There are two types of anti-dilution protection: full-ratchet and weighted-average.

“Full-ratchet” offers the highest level of anti-dilution protection for investors. In the event of a down round, it adjusts the investor's existing price per share downward to match the price of the new shares being issued.

“Weighted-average” is the most common form of anti-dilution protection for investors. In the event of a down round, it adjusts the investor's existing price per share downward based on the weighted average of all the prices that previous investors have paid. The new shares are also given a weighting based on the total number of outstanding shares.

Note: both full-ratchet and weighted-average protection have no effect if the price of the new shares is higher than the price of the shares the existing investors previously purchased.

What are the types of weighted-average anti-dilution protection?

There are two forms of weighted-average anti-dilution protection, broad-based and narrow-based. The difference lies in the definition and ultimate calculation of the number of “outstanding shares”.

In the broad-based approach, the number of outstanding shares includes all types of issued shares including preferred shares, options, warrants and employee option pools. In the narrow-based approach, only the outstanding preferred shares are considered.

The broad-based approach results in preferred shareholders getting fewer common shares when converted, which makes it more beneficial for founders.

How to calculate the effects of full-ratchet anti-dilution protection?

To calculate the effects of full-ratchet anti-dilution protection on the underlying ownership that an investor has, you need to determine their conversion rate (from preferred to common shares), the original price they paid per share, their original ownership stake and the new share price. To determine the new shares the investor owns, take the original shares they owned, multiplied by the result of the original share price divided by the current share price.

For example, let’s say the conversion rate is 1:1, the original price they paid is $10, they own 1M shares and the new share price is $5.

New shares owned = 1M * (10 / 5) = 2M

While the number of shares has doubled, the value of the shares remains the same:

  • Value of old shares = $10 * 1M = $10M
  • Value of new shares = $5 * 2M = $10M

How to calculate weighted-average anti-dilution protection?

The weighted-average calculation is similar to the full-ratchet except that the conversion price is not lowered to the lowest share price, but rather it is adjusted based on the increase in the number of outstanding shares.
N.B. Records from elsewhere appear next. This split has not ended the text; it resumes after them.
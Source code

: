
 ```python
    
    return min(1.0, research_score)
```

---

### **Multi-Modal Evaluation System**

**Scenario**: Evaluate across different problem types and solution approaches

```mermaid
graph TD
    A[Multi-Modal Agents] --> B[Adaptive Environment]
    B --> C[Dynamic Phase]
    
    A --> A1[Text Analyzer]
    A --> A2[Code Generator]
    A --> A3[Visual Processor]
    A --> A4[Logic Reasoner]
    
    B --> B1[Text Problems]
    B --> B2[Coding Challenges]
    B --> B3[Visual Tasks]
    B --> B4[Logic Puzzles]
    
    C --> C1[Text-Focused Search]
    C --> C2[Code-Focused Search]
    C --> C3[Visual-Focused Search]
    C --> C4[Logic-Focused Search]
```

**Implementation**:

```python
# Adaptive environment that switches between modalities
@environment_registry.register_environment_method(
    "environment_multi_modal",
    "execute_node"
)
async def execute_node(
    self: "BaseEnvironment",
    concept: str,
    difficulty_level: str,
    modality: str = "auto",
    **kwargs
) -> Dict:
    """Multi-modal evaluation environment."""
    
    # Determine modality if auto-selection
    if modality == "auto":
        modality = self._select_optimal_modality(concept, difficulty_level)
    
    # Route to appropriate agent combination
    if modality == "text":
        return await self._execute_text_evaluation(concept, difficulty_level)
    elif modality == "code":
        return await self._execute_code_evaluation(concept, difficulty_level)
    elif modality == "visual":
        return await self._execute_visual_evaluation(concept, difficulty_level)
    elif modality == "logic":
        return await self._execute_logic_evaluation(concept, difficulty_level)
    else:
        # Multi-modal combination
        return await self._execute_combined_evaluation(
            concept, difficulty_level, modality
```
To calculate the conversion price, leverage the following formula: P2 = P1 x (A + (B / P1)) / (A + C)

Where:

  • A = number of outstanding shares (prior to new sale of stock)
  • B = total compensation received (through the sale of new stock)
  • C = number of new shares issued
  • P1 = old conversion price
  • P2 = new conversion price

For example, let’s say the broad-based approach applies. The company has 1M shares outstanding and sells 500k new shares at $5, the original price of the 1M shares was $10, and the conversion rate is 1:1.
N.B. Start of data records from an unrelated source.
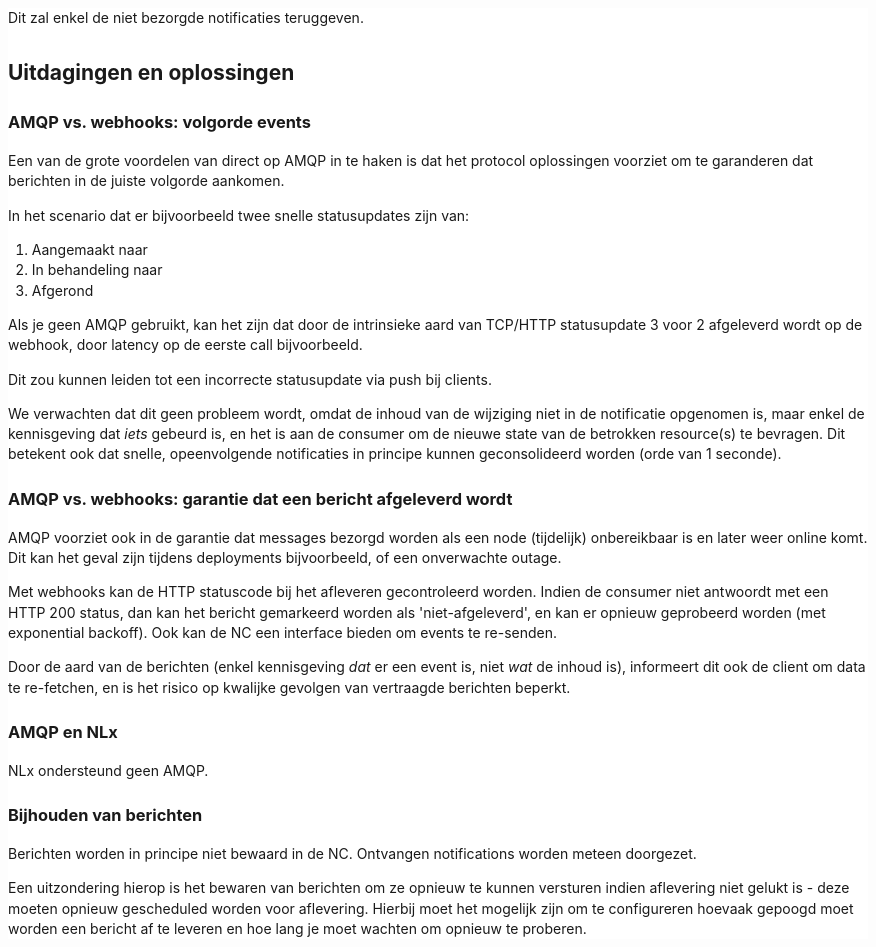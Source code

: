 Dit zal enkel de niet bezorgde notificaties teruggeven.

## Uitdagingen en oplossingen

### AMQP vs. webhooks: volgorde events

Een van de grote voordelen van direct op AMQP in te haken is dat het protocol oplossingen voorziet
om te garanderen dat berichten in de juiste volgorde aankomen.

In het scenario dat er bijvoorbeeld twee snelle statusupdates zijn van:

1. Aangemaakt naar
2. In behandeling naar
3. Afgerond

Als je geen AMQP gebruikt, kan het zijn dat door de intrinsieke aard van TCP/HTTP statusupdate 3
voor 2 afgeleverd wordt op de webhook, door latency op de eerste call bijvoorbeeld.

Dit zou kunnen leiden tot een incorrecte statusupdate via push bij clients.

We verwachten dat dit geen probleem wordt, omdat de inhoud van de wijziging niet in de notificatie
opgenomen is, maar enkel de kennisgeving dat _iets_ gebeurd is, en het is aan de consumer om de
nieuwe state van de betrokken resource(s) te bevragen. Dit betekent ook dat snelle, opeenvolgende
notificaties in principe kunnen geconsolideerd worden (orde van 1 seconde).

### AMQP vs. webhooks: garantie dat een bericht afgeleverd wordt

AMQP voorziet ook in de garantie dat messages bezorgd worden als een node (tijdelijk) onbereikbaar
is en later weer online komt. Dit kan het geval zijn tijdens deployments bijvoorbeeld, of een
onverwachte outage.

Met webhooks kan de HTTP statuscode bij het afleveren gecontroleerd worden. Indien de consumer niet
antwoordt met een HTTP 200 status, dan kan het bericht gemarkeerd worden als 'niet-afgeleverd', en
kan er opnieuw geprobeerd worden (met exponential backoff). Ook kan de NC een interface bieden om
events te re-senden.

Door de aard van de berichten (enkel kennisgeving _dat_ er een event is, niet _wat_ de inhoud is),
informeert dit ook de client om data te re-fetchen, en is het risico op kwalijke gevolgen van
vertraagde berichten beperkt.

### AMQP en NLx

NLx ondersteund geen AMQP.

### Bijhouden van berichten

Berichten worden in principe niet bewaard in de NC. Ontvangen notifications worden meteen doorgezet.

Een uitzondering hierop is het bewaren van berichten om ze opnieuw te kunnen versturen indien
aflevering niet gelukt is - deze moeten opnieuw gescheduled worden voor aflevering. Hierbij moet het
mogelijk zijn om te configureren hoevaak gepoogd moet worden een bericht af te leveren en hoe lang
je moet wachten om opnieuw te proberen.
The conversion price would be: $10 * (1M + ($2.5M/$10) / (1M + 500K) ) = $8.33
The number of converted shares owned: 1.20M shares

What are the typical terms of anti-dilution protection?

When a company offers anti-dilution protection to its shareholders, it typically puts in place a number of terms and conditions to limit the potential dilution. Typically founders push back against full-ratchet anti-dilution protection and advocate for a broad-based weighted average approach instead.

Some of the most common terms are:

  • The type of anti-dilution protection (full ratchet or weighted average)
  • The conversion rate of preferred shares to common shares
  • The specific trigger events for the anti-dilution protection

Can you negotiate the terms of anti-dilution protection? 

Absolutely! The terms surrounding anti-dilution protection clauses are usually negotiable and should be negotiated if possible. One of the more interesting founder-friendly clauses that has popped up in recent years, is a stipulation that requires investors to participate in future financing rounds to receive anti-dilution protection. In this instance, if they decline to participate in a round their anti-dilution protection becomes null and void.